In the end, they let me stay and eat their Mole Poblano (thank you!) and their Enchiladas De Mole (thank you kind sirs!), and I'm very glad they did because both of them absolutely slapped. Mole, which is the main chocolatey aspect of these two dishes, is a traditional sauce used in Mexican cooking, traditionally made by grinding dried fruits, nuts, seeds, herbs, spice, and chili into a paste, then the chocolate element is usually added in at the end of a lengthy cooking process to soften the blow of the chili and spices. It's sort of like putting a square of dark chocolate in your chili—it completely and utterly works and made me sweat (good way!) a lot.

And look, let me make this absolutely clear to you: this shit is fucking incredible. Maybe it’s the warm, gentle heat of the chili; maybe it's complicated richness comes from to having so many ingredients cooked over such a long time; maybe I just love both chocolate and Mexican food equally with all my heart; but these two dishes were the nicest things I’ve had in a while—like, not even chocolate-wise, just in real life.

Chocolate Deep Inside Feeling: Five chocolate bars out of five—this is a Mole sauce stan account now.

Deep-fried Chocolate Easter Egg

Tom Usher with his son
Battered.
'I've Made A Huge Mistake', egg on oil, 2019
Doesn't work! Doesn't work
...

As regular readers of my hard-hitting journalism will know, I love deep-fried things. Maybe it’s because I was weaned on fish and chips (Scottish mom) or maybe it’s because deep-frying things is humanity’s last attempt at modern day alchemy, turning—as alchemy does—any base food into a noble one. To that end, the Stoke Newington branch of Sutton & Sons, who are one of the most consistently great fish & chip shops in London, agreed to let me deep-fry an Easter egg because really that is the logical conclusion this article has been rushing toward. The theory was simple: dip an Easter egg in batter; throw in the fire; consume hot egg in one foul sitting. Unfortunately, due to science, the egg almost entirely imploded as soon as it hit the oil, leaving little wispy clouds of chocolate dazzling away in the vat of sparkling fat for someone else to clean up later. A disaster, yes, but, like Jesus, one I intended to bounce back from.

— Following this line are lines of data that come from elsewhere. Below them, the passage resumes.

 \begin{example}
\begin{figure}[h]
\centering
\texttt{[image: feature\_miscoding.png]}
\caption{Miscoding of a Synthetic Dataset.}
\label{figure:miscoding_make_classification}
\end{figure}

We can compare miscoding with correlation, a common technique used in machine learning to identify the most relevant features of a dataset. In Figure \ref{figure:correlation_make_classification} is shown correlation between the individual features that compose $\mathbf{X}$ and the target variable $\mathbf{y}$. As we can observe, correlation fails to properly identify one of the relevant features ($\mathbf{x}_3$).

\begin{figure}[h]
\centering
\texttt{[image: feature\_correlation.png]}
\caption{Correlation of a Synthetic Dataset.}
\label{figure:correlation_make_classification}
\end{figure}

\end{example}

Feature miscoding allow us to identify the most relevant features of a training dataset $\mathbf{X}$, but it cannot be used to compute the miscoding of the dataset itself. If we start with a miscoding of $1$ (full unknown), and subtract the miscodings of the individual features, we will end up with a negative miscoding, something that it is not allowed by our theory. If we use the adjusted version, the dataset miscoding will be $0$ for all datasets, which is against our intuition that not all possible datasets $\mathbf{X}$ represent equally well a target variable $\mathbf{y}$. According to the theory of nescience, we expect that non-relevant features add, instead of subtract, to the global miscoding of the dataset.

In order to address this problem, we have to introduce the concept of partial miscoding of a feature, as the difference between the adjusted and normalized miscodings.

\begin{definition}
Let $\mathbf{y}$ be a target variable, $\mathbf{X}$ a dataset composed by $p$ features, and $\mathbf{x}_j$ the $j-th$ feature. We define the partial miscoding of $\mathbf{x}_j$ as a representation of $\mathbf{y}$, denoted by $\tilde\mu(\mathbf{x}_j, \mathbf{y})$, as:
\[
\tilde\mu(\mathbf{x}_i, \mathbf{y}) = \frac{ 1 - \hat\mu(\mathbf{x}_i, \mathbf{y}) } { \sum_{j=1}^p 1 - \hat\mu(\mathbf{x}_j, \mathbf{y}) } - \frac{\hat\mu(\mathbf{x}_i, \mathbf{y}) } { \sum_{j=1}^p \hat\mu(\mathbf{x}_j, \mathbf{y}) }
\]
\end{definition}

Bravely, I pressed on, willfully ignoring the oozy omens of impending doom now chilling out in the bubbling goodness, and asking the guy in Sutton if they had any other chocolate things I could deep fry. Luckily, they batter Mars Bars, Snickers, and pretty much any kind of chocolate bar you want if you ask nice enough, so I thought about it for exactly one second and decided on three battered Creme Eggs.

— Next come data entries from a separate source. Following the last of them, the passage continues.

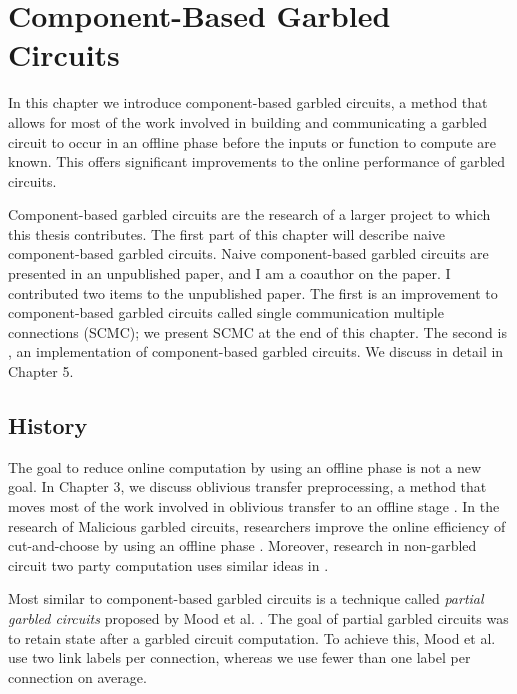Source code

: 
\chapter{Component-Based Garbled Circuits}

In this chapter we introduce component-based garbled circuits, a method that allows for most of the work involved in building and communicating a garbled circuit to occur in an offline phase before the inputs or function to compute are known. 
This offers significant improvements to the online performance of garbled circuits. 

Component-based garbled circuits are the research of a larger project to which this thesis contributes. 
The first part of this chapter will describe naive component-based garbled circuits. 
Naive component-based garbled circuits are presented in an unpublished paper, and I am a coauthor on the paper. 
I contributed two items to the unpublished paper.
The first is an improvement to component-based garbled circuits called single communication multiple connections (SCMC); we present SCMC at the end of this chapter. 
The second is \CompGC, an implementation of component-based garbled circuits. 
We discuss \CompGC in detail in Chapter 5. 

\section{History}
The goal to reduce online computation by using an offline phase is not a new goal.
In Chapter 3, we discuss oblivious transfer preprocessing, a method that moves most of the work involved in oblivious transfer to an offline stage \cite{Bea95}. 
In the research of Malicious garbled circuits, researchers improve the online efficiency of cut-and-choose by using an offline phase \cite{HKK14, LR14, LR15}.
Moreover, research in non-garbled circuit two party computation uses similar ideas in \cite{DPSZ12, NNOB12}. 

Most similar to component-based garbled circuits is a technique called \textit{partial garbled circuits} proposed by Mood et al. \cite{MGBF14}. 
The goal of partial garbled circuits was to retain state after a garbled circuit computation. 
To achieve this, Mood et al. use two link labels per connection, whereas we use fewer than one label per connection on average.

I… don’t like Creme Eggs, to be honest. The ratio is way off. A tiny sliver of chocolate covering a giant reservoir of eye wateringly sugary goo? No thank you. Does deep frying them improve that ratio at all? Reader, no. And so by the second bite of the first egg I was having a bad time, and the deep fried element didn’t really help, and if anything it only made it worse because it made the sugary goo warm, and really pumped into my head that this is probably what eating a heart attack feels like. By the third, I was feeling a little bit like... you know when you have a hangover shit so calamitous you think you're going to die on the toilet? That feeling, but without the shit. I was just sitting in the shop, feeling the approach of the abyss.

Chocolate Deep Inside Feeling: Two chocolate bars out of five—despite being the only actual chocolate bar on the list, having three creme grenades lobbed into my stomach acid totally fucked me over for a day.

Conclusion

Actually, maybe Jesus had it right with the whole lamb roast and unbattered egg tradition for easter, and maybe messing with the classics was a bad idea. I will never have the temerity to go up against the old gods again.